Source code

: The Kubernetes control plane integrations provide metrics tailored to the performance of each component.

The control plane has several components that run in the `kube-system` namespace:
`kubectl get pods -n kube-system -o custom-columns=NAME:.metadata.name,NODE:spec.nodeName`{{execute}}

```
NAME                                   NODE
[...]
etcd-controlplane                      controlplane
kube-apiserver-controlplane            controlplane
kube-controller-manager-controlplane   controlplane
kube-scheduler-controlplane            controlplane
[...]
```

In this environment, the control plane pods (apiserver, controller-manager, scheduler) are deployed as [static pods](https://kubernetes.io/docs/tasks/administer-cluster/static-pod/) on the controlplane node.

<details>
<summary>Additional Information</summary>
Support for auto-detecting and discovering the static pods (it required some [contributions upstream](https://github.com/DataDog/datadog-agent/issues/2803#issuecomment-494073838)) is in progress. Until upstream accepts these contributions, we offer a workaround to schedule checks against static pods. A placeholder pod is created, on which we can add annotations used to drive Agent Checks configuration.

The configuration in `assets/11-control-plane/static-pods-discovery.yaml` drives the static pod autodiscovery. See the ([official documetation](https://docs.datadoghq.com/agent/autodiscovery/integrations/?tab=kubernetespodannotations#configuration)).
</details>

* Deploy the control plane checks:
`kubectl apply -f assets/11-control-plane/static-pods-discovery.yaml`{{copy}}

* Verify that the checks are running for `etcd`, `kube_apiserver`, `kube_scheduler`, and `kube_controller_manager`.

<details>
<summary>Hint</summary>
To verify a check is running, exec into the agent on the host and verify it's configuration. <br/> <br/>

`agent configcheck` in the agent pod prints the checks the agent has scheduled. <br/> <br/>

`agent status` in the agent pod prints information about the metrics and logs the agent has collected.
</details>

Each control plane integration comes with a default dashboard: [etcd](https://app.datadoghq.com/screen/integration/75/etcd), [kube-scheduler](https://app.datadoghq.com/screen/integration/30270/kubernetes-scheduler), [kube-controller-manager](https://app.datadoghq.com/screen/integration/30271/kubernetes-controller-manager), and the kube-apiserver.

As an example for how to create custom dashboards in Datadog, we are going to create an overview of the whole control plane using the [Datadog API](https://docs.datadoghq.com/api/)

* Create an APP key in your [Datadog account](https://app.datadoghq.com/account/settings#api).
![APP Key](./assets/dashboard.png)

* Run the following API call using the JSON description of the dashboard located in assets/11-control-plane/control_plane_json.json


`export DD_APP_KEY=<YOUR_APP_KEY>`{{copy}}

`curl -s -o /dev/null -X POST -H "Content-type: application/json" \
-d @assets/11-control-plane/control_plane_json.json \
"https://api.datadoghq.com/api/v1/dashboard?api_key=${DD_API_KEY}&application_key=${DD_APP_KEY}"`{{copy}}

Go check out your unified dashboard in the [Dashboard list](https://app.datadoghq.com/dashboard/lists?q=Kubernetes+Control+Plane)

---

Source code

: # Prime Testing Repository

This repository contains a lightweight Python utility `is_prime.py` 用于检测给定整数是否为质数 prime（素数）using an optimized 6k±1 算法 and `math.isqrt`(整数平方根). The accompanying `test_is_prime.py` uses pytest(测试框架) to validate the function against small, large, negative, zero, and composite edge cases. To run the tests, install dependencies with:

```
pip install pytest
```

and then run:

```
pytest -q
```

---

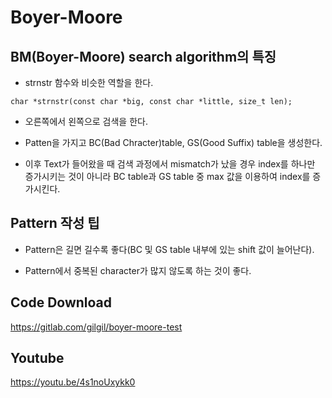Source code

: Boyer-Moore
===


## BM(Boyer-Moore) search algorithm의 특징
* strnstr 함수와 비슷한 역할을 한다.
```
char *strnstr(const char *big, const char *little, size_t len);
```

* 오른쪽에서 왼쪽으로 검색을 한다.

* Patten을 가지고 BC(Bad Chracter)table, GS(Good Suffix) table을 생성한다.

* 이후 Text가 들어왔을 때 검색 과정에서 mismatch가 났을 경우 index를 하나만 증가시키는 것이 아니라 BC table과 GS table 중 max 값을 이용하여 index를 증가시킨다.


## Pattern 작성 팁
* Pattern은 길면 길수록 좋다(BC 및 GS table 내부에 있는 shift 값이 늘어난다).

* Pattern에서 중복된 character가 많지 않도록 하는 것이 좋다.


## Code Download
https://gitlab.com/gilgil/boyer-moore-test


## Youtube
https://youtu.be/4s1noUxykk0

What the exercise asks:
Taking the records above, retype every line from the one with "scheduled. <br/> <br/>" down to the one with "located in assets/11-control-plane/control_plane_json.json", exactly and with nothing else.

Exercise output:
`agent configcheck` in the agent pod prints the checks the agent has scheduled. <br/> <br/>

`agent status` in the agent pod prints information about the metrics and logs the agent has collected.
</details>

Each control plane integration comes with a default dashboard: [etcd](https://app.datadoghq.com/screen/integration/75/etcd), [kube-scheduler](https://app.datadoghq.com/screen/integration/30270/kubernetes-scheduler), [kube-controller-manager](https://app.datadoghq.com/screen/integration/30271/kubernetes-controller-manager), and the kube-apiserver.

As an example for how to create custom dashboards in Datadog, we are going to create an overview of the whole control plane using the [Datadog API](https://docs.datadoghq.com/api/)

* Create an APP key in your [Datadog account](https://app.datadoghq.com/account/settings#api).
![APP Key](./assets/dashboard.png)

* Run the following API call using the JSON description of the dashboard located in assets/11-control-plane/control_plane_json.json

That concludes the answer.